*** Opening Available data ***

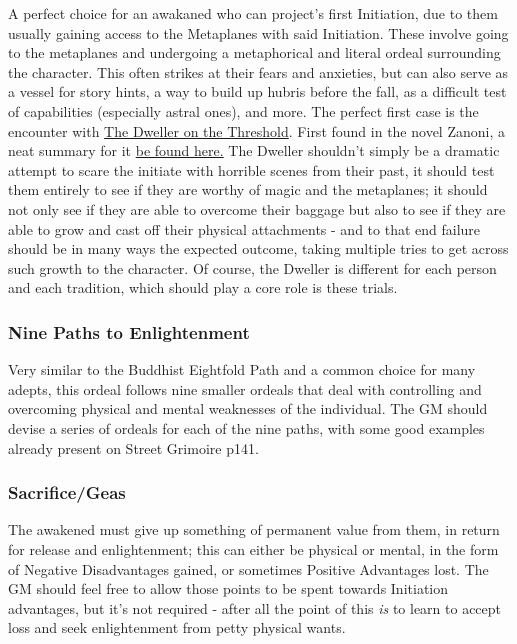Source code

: \begin{multicols*}{3}
	A perfect choice for an awakaned who can project's first Initiation, due to them usually gaining access to the Metaplanes with said Initiation. These involve going to the metaplanes and undergoing a metaphorical and literal ordeal surrounding the character. This often strikes at their fears and anxieties, but can also serve as a vessel for story hints, a way to build up hubris before the fall, as a difficult test of capabilities (especially astral ones), and more. The perfect first case is the encounter with \textcolor{Blue}{\href{https://en.wikipedia.org/wiki/Guardian_of_the_Threshold}{The Dweller on the Threshold}}. First found in the novel Zanoni, a neat summary for it \textcolor{Blue}{\href{https://web.archive.org/web/20160402204637/http://www.andras-nagy.com/dweller.html}{be found here.}} The Dweller shouldn't simply be a dramatic attempt to scare the initiate with horrible scenes from their past, it should test them entirely to see if they are worthy of magic and the metaplanes; it should not only see if they are able to overcome their baggage but also to see if they are able to grow and cast off their physical attachments - and to that end failure should be in many ways the expected outcome, taking multiple tries to get across such growth to the character. Of course, the Dweller is different for each person and each tradition, which should play a core role is these trials.
	
	\subsubsection*{Nine Paths to Enlightenment}
	
	Very similar to the Buddhist Eightfold Path and a common choice for many adepts, this ordeal follows nine smaller ordeals that deal with controlling and overcoming physical and mental weaknesses of the individual. The GM should devise a series of ordeals for each of the nine paths, with some good examples already present on Street Grimoire p141.
	
	\subsubsection*{Sacrifice/Geas}
	
	The awakened must give up something of permanent value from them, in return for release and enlightenment; this can either be physical or mental, in the form of Negative Disadvantages gained, or sometimes Positive Advantages lost. The GM should feel free to allow those points to be spent towards Initiation advantages, but it's not required - after all the point of this \textit{is} to learn to accept loss and seek enlightenment from petty physical wants.
	

\end{multicols*}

*** Closing Available data ***

Activity:
All records should be output exactly, with the pictures left out.

Solution for this exercise:
Source code

: \begin{multicols*}{3}
	A perfect choice for an awakaned who can project's first Initiation, due to them usually gaining access to the Metaplanes with said Initiation. These involve going to the metaplanes and undergoing a metaphorical and literal ordeal surrounding the character. This often strikes at their fears and anxieties, but can also serve as a vessel for story hints, a way to build up hubris before the fall, as a difficult test of capabilities (especially astral ones), and more. The perfect first case is the encounter with \textcolor{Blue}{\href{https://en.wikipedia.org/wiki/Guardian_of_the_Threshold}{The Dweller on the Threshold}}. First found in the novel Zanoni, a neat summary for it \textcolor{Blue}{\href{https://web.archive.org/web/20160402204637/http://www.andras-nagy.com/dweller.html}{be found here.}} The Dweller shouldn't simply be a dramatic attempt to scare the initiate with horrible scenes from their past, it should test them entirely to see if they are worthy of magic and the metaplanes; it should not only see if they are able to overcome their baggage but also to see if they are able to grow and cast off their physical attachments - and to that end failure should be in many ways the expected outcome, taking multiple tries to get across such growth to the character. Of course, the Dweller is different for each person and each tradition, which should play a core role is these trials.
	
	\subsubsection*{Nine Paths to Enlightenment}
	
	Very similar to the Buddhist Eightfold Path and a common choice for many adepts, this ordeal follows nine smaller ordeals that deal with controlling and overcoming physical and mental weaknesses of the individual. The GM should devise a series of ordeals for each of the nine paths, with some good examples already present on Street Grimoire p141.
	
	\subsubsection*{Sacrifice/Geas}
	
	The awakened must give up something of permanent value from them, in return for release and enlightenment; this can either be physical or mental, in the form of Negative Disadvantages gained, or sometimes Positive Advantages lost. The GM should feel free to allow those points to be spent towards Initiation advantages, but it's not required - after all the point of this \textit{is} to learn to accept loss and seek enlightenment from petty physical wants.
	

\end{multicols*}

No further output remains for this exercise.